→ TASK ITEM
Reproduce the records exactly.

[Records from a dataset]
● ● ● ● ● ● ●

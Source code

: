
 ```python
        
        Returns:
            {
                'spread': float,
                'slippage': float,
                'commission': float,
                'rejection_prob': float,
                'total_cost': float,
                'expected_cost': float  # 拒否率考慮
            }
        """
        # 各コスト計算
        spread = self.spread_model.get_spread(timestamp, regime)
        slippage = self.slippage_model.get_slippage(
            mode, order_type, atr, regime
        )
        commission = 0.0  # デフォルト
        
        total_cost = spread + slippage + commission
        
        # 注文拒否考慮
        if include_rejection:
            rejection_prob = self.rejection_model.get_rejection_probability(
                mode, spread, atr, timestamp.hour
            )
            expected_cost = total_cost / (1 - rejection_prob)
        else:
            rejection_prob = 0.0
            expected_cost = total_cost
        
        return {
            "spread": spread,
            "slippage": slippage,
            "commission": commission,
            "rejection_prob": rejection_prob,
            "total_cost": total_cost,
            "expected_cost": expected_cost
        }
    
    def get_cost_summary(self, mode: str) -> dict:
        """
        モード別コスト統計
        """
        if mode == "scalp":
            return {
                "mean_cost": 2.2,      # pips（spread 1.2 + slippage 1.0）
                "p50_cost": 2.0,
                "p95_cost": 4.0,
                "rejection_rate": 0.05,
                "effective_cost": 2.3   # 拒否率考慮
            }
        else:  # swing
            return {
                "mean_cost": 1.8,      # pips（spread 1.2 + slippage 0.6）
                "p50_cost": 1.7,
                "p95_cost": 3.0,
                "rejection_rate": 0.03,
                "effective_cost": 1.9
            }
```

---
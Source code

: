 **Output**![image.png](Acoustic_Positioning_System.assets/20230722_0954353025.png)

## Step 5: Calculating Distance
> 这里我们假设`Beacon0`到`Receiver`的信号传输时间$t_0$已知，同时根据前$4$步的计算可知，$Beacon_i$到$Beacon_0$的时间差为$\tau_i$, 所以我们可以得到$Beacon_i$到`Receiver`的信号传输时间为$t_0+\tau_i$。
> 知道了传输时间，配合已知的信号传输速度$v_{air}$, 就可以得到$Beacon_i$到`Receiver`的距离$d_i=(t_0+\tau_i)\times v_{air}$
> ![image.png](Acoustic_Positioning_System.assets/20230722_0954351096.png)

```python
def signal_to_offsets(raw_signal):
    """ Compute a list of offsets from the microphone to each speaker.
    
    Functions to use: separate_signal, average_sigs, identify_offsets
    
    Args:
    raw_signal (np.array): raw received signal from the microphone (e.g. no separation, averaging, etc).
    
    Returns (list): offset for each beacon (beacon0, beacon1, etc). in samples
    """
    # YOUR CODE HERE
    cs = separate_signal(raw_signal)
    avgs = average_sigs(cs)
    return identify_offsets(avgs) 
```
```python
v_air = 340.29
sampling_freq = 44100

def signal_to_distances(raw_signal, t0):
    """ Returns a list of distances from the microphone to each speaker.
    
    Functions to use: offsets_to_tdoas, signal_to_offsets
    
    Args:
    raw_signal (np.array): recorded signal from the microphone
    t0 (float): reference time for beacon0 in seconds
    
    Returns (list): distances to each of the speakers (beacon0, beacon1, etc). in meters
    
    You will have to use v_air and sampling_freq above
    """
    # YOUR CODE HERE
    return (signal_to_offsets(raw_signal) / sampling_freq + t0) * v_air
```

● ● ● ● ● ● ●

→ WRITTEN REPLY
Source code

:
 ```python
        
        Returns:
            {
                'spread': float,
                'slippage': float,
                'commission': float,
                'rejection_prob': float,
                'total_cost': float,
                'expected_cost': float  # 拒否率考慮
            }
        """
        # 各コスト計算
        spread = self.spread_model.get_spread(timestamp, regime)
        slippage = self.slippage_model.get_slippage(
            mode, order_type, atr, regime
        )
        commission = 0.0  # デフォルト
        
        total_cost = spread + slippage + commission
        
        # 注文拒否考慮
        if include_rejection:
            rejection_prob = self.rejection_model.get_rejection_probability(
                mode, spread, atr, timestamp.hour
            )
            expected_cost = total_cost / (1 - rejection_prob)
        else:
            rejection_prob = 0.0
            expected_cost = total_cost
        
        return {
            "spread": spread,
            "slippage": slippage,
            "commission": commission,
            "rejection_prob": rejection_prob,
            "total_cost": total_cost,
            "expected_cost": expected_cost
        }
    
    def get_cost_summary(self, mode: str) -> dict:
        """
        モード別コスト統計
        """
        if mode == "scalp":
            return {
                "mean_cost": 2.2,      # pips（spread 1.2 + slippage 1.0）
                "p50_cost": 2.0,
                "p95_cost": 4.0,
                "rejection_rate": 0.05,
                "effective_cost": 2.3   # 拒否率考慮
            }
        else:  # swing
            return {
                "mean_cost": 1.8,      # pips（spread 1.2 + slippage 0.6）
                "p50_cost": 1.7,
                "p95_cost": 3.0,
                "rejection_rate": 0.03,
                "effective_cost": 1.9
            }
```

---
Source code

: **Output**![image.png](Acoustic_Positioning_System.assets/20230722_0954353025.png)

## Step 5: Calculating Distance
> 这里我们假设`Beacon0`到`Receiver`的信号传输时间$t_0$已知，同时根据前$4$步的计算可知，$Beacon_i$到$Beacon_0$的时间差为$\tau_i$, 所以我们可以得到$Beacon_i$到`Receiver`的信号传输时间为$t_0+\tau_i$。
> 知道了传输时间，配合已知的信号传输速度$v_{air}$, 就可以得到$Beacon_i$到`Receiver`的距离$d_i=(t_0+\tau_i)\times v_{air}$
> ![image.png](Acoustic_Positioning_System.assets/20230722_0954351096.png)

```python
def signal_to_offsets(raw_signal):
    """ Compute a list of offsets from the microphone to each speaker.
    
    Functions to use: separate_signal, average_sigs, identify_offsets
    
    Args:
    raw_signal (np.array): raw received signal from the microphone (e.g. no separation, averaging, etc).
    
    Returns (list): offset for each beacon (beacon0, beacon1, etc). in samples
    """
    # YOUR CODE HERE
    cs = separate_signal(raw_signal)
    avgs = average_sigs(cs)
    return identify_offsets(avgs) 
```
```python
v_air = 340.29
sampling_freq = 44100

def signal_to_distances(raw_signal, t0):
    """ Returns a list of distances from the microphone to each speaker.
    
    Functions to use: offsets_to_tdoas, signal_to_offsets
    
    Args:
    raw_signal (np.array): recorded signal from the microphone
    t0 (float): reference time for beacon0 in seconds
    
    Returns (list): distances to each of the speakers (beacon0, beacon1, etc). in meters
    
    You will have to use v_air and sampling_freq above
    """
    # YOUR CODE HERE
    return (signal_to_offsets(raw_signal) / sampling_freq + t0) * v_air
```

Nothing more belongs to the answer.